* MATERIAL FOR THIS EXERCISE *
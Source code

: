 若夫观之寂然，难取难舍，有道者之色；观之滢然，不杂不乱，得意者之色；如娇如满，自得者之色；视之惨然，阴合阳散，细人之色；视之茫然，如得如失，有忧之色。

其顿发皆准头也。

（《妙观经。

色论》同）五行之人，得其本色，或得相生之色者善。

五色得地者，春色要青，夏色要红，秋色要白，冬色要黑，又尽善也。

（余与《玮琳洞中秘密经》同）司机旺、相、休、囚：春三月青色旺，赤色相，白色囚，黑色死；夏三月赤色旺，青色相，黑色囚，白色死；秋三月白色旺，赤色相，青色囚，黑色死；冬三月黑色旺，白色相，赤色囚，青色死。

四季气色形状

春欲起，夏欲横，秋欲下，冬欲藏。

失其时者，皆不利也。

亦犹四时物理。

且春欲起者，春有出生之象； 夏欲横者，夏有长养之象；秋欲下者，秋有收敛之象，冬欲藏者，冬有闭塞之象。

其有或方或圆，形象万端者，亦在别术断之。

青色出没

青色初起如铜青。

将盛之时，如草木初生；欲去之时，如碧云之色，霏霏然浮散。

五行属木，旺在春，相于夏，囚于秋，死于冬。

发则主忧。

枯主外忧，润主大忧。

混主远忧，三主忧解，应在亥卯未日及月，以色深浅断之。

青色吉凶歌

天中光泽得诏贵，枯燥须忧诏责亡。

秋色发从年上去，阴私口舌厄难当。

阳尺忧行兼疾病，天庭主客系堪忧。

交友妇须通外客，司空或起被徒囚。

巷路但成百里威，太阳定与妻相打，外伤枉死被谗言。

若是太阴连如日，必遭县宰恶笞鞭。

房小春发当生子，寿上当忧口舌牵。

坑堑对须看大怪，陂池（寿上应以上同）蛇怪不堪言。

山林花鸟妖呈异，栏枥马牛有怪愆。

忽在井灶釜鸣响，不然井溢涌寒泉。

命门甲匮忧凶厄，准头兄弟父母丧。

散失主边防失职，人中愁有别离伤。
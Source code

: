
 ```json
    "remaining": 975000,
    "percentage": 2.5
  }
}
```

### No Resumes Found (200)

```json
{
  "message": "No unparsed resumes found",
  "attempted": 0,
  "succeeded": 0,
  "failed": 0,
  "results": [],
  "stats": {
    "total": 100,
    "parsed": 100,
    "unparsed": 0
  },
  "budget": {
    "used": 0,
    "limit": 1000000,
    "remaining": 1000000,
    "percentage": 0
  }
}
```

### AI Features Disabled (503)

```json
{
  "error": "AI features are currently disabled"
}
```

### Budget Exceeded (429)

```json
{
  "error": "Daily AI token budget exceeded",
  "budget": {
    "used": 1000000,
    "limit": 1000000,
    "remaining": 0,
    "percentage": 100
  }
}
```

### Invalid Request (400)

* WORK TO COMPLETE *
What is wanted is the complete set of entries, returned verbatim.

* ANSWER TO THIS PROBLEM *
Source code

: 若夫观之寂然，难取难舍，有道者之色；观之滢然，不杂不乱，得意者之色；如娇如满，自得者之色；视之惨然，阴合阳散，细人之色；视之茫然，如得如失，有忧之色。

其顿发皆准头也。

（《妙观经。

色论》同）五行之人，得其本色，或得相生之色者善。

五色得地者，春色要青，夏色要红，秋色要白，冬色要黑，又尽善也。

（余与《玮琳洞中秘密经》同）司机旺、相、休、囚：春三月青色旺，赤色相，白色囚，黑色死；夏三月赤色旺，青色相，黑色囚，白色死；秋三月白色旺，赤色相，青色囚，黑色死；冬三月黑色旺，白色相，赤色囚，青色死。

四季气色形状

春欲起，夏欲横，秋欲下，冬欲藏。

失其时者，皆不利也。

亦犹四时物理。

且春欲起者，春有出生之象； 夏欲横者，夏有长养之象；秋欲下者，秋有收敛之象，冬欲藏者，冬有闭塞之象。

其有或方或圆，形象万端者，亦在别术断之。

青色出没

青色初起如铜青。

将盛之时，如草木初生；欲去之时，如碧云之色，霏霏然浮散。

五行属木，旺在春，相于夏，囚于秋，死于冬。

发则主忧。

枯主外忧，润主大忧。

混主远忧，三主忧解，应在亥卯未日及月，以色深浅断之。

青色吉凶歌

天中光泽得诏贵，枯燥须忧诏责亡。

秋色发从年上去，阴私口舌厄难当。

阳尺忧行兼疾病，天庭主客系堪忧。

交友妇须通外客，司空或起被徒囚。

巷路但成百里威，太阳定与妻相打，外伤枉死被谗言。

若是太阴连如日，必遭县宰恶笞鞭。

房小春发当生子，寿上当忧口舌牵。

坑堑对须看大怪，陂池（寿上应以上同）蛇怪不堪言。

山林花鸟妖呈异，栏枥马牛有怪愆。

忽在井灶釜鸣响，不然井溢涌寒泉。

命门甲匮忧凶厄，准头兄弟父母丧。

散失主边防失职，人中愁有别离伤。
Source code

:
 ```json
    "remaining": 975000,
    "percentage": 2.5
  }
}
```

### No Resumes Found (200)

```json
{
  "message": "No unparsed resumes found",
  "attempted": 0,
  "succeeded": 0,
  "failed": 0,
  "results": [],
  "stats": {
    "total": 100,
    "parsed": 100,
    "unparsed": 0
  },
  "budget": {
    "used": 0,
    "limit": 1000000,
    "remaining": 1000000,
    "percentage": 0
  }
}
```

### AI Features Disabled (503)

```json
{
  "error": "AI features are currently disabled"
}
```

### Budget Exceeded (429)

```json
{
  "error": "Daily AI token budget exceeded",
  "budget": {
    "used": 1000000,
    "limit": 1000000,
    "remaining": 0,
    "percentage": 100
  }
}
```

### Invalid Request (400)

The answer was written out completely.